A binary classification example with \(k=3\). The green point in the center is the test sample \(\mathbf{x}\). The labels of the 3 neighbors are \(2\times\)(+1) and \(1\times\)(-1) resulting in majority predicting (+1).
Quiz#1: How does \(k\) affect the classifier? What happens if \(k=n\)? What if \(k =1\)?
The \(k\)NN classifier is still widely used today, but often with learned metrics. For more information on metric learning check out the Large Margin Nearest Neighbors (LMNN) algorithm to learn a pseudo-metric (nowadays also known as the triplet loss) or FaceNet for face verification.
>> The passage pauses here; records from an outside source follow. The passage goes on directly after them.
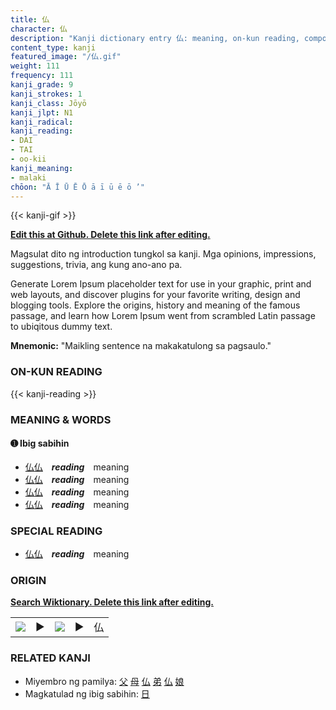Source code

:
 ```yaml
---
title: 仏
character: 仏
description: "Kanji dictionary entry 仏: meaning, on-kun reading, compounds, origin, related kanji"
content_type: kanji
featured_image: "/仏.gif"
weight: 111
frequency: 111
kanji_grade: 9
kanji_strokes: 1
kanji_class: Jōyō
kanji_jlpt: N1
kanji_radical: 
kanji_reading: 
- DAI
- TAI
- oo-kii
kanji_meaning:
- malaki
chōon: "Ā Ī Ū Ē Ō ā ī ū ē ō ’"
---
```

[//]: # (Don't edit the line below. Kanji animated GIF code is automatically generated.)
{{< kanji-gif >}}

[//]: # (Edit below this line.)

**[Edit this at Github. Delete this link after editing.](https://github.com/tim0g/tim/tree/main/content/kanji/仏/index.md)**

Magsulat dito ng introduction tungkol sa kanji. Mga opinions, impressions, suggestions, trivia, ang kung ano-ano pa.

Generate Lorem Ipsum placeholder text for use in your graphic, print and web layouts, and discover plugins for your favorite writing, design and blogging tools. Explore the origins, history and meaning of the famous passage, and learn how Lorem Ipsum went from scrambled Latin passage to ubiqitous dummy text.
 
**Mnemonic:** "Maikling sentence na makakatulong sa pagsaulo."

### ON-KUN READING

[//]: # (Don't edit the line below. ON-KUN READING code is automatically generated.)
{{< kanji-reading >}}

### MEANING & WORDS

#### ➊ **Ibig sabihin**
  - [仏](../仏)[仏](../仏)　***reading***　meaning
  - [仏](../仏)[仏](../仏)　***reading***　meaning
  - [仏](../仏)[仏](../仏)　***reading***　meaning
  - [仏](../仏)[仏](../仏)　***reading***　meaning

### SPECIAL READING
  - [仏](../仏)[仏](../仏)　***reading***　meaning

### ORIGIN

**[Search Wiktionary. Delete this link after editing.](https://wiktionary.org/wiki/仏)**
<table class="kanji-table"><tr><td>
<img src="60px-仏-bronze.svg.png">
</td><td>▶</td><td>
<img src="60px-仏-oracle.svg.png">
</td><td>▶</td>
<td class="kanji-origin">仏</td>
</tr></table>

### RELATED KANJI
- Miyembro ng pamilya: [父](../父) [母](../母) [仏](../仏) [弟](../弟) [仏](../仏) [娘](../娘)
- Magkatulad ng ibig sabihin: [日](../日)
Example: Assume (and this is almost never the case) you knew \(\mathrm{P}(y|\mathbf{x})\), then you would simply predict the most likely label. \[ \text{The Bayes optimal classifier predicts:}\ y^* = h_\mathrm{opt}(\mathbf{x}) = \operatorname*{argmax}_y P(y|\mathbf{x}) \] Although the Bayes optimal classifier is as good as it gets, it still can make mistakes. It is always wrong if a sample does not have the most likely label. We can compute the probability of that happening precisely (which is exactly the error rate): $$\epsilon_{BayesOpt}=1-\mathrm{P}(h_\mathrm{opt}(\mathbf{x})|\mathbf{x}) = 1- \mathrm{P}(y^*|\mathbf{x})$$ Assume for example an email \(\mathbf{x}\) can either be classified as spam \((+1)\) or ham \((-1)\). For the same email \(\mathbf{x}\) the conditional class probabilities are: $$ \mathrm{P}(+1| \mathbf{x})=0.8\\ \mathrm{P}(-1| \mathbf{x})=0.2\\ $$ In this case the Bayes optimal classifier would predict the label \(y^*=+1\) as it is most likely, and its error rate would be \(\epsilon_{BayesOpt}=0.2\).
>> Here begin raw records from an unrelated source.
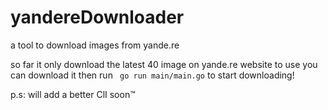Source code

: # yandereDownloader
a tool to download images from yande.re

so far it only download the latest 40 image on yande.re website
to use you can download it then run ``` go run main/main.go``` to start downloading!

p.s: will add a better ClI soon™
Why is the Bayes optimal classifier interesting, if it cannot be used in practice? The reason is that it provides a highly informative lower bound of the error rate. With the same feature representation no classifier can obtain a lower error. We will use this fact to analyze the error rate of the \(k\)NN classifier.
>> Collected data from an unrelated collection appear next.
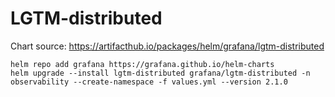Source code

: # LGTM-distributed

Chart source: https://artifacthub.io/packages/helm/grafana/lgtm-distributed

```
helm repo add grafana https://grafana.github.io/helm-charts
helm upgrade --install lgtm-distributed grafana/lgtm-distributed -n observability --create-namespace -f values.yml --version 2.1.0
```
While we are on the topic, let us also introduce an upper bound on the error --- i.e. a classifier that we will (hopefully) always beat. That is the constant classifier, which essentially predicts always the same constant independent of any feature vectors. The best constant in classification is the most common label in the training set. Incidentally, that is also what the \(k\)-NN classifier becomes if \(k=n\). In regression settings, or more generally, the best constant is the constant that minimizes the loss on the training set (e.g. for the squared loss it is the average label in the training set, for the absolute loss the median label). The best constant classifier is important for debugging purposes -- you should always be able to show that your classifier performs significantly better on the test set than the best constant.
|
|
|
Good news: As \(n \to\infty\), the \(1\)-NN classifier is only a factor 2 worse than the best possible classifier. Bad news: We are cursed!!In the limit case, the test point and its nearest neighbor are identical. There are exactly two cases when a misclassification can occur: when the test point and its nearest neighbor have different labels. The probability of this happening is the probability of the two red events: \((1\!-\!p(s|\mathbf{x}))p(s|\mathbf{x})+p(s|\mathbf{x})(1\!-\!p(s|\mathbf{x}))=2p(s|\mathbf{x})(1-p(s|\mathbf{x}))\)
Formally, imagine the unit cube \([0,1]^d\). All training data is sampled uniformly within this cube, i.e. \(\forall i, x_i\in[0,1]^d\), and we are considering the \(k=10\) nearest neighbors of such a test point.
\(d\) | \(\ell\) | ||
2 | 0.1 | ||
10 | 0.63 | ||
100 | 0.955 | ||
1000 | 0.9954 |
So as \(d\gg 0\) almost the entire space is needed to find the \(10\)-NN. This breaks down the \(k\)-NN assumptions, because the \(k\)-NN are not particularly closer (and therefore more similar) than any other data points in the training set. Why would the test point share the label with those \(k\)-nearest neighbors, if they are not actually similar to it?
Figure demonstrating ``the curse of dimensionality''. The histogram plots show the distributions of all pairwise distances between randomly distributed points within \(d\)-dimensional unit squares. As the number of dimensions \(d\) grows, all distances concentrate within a very small range.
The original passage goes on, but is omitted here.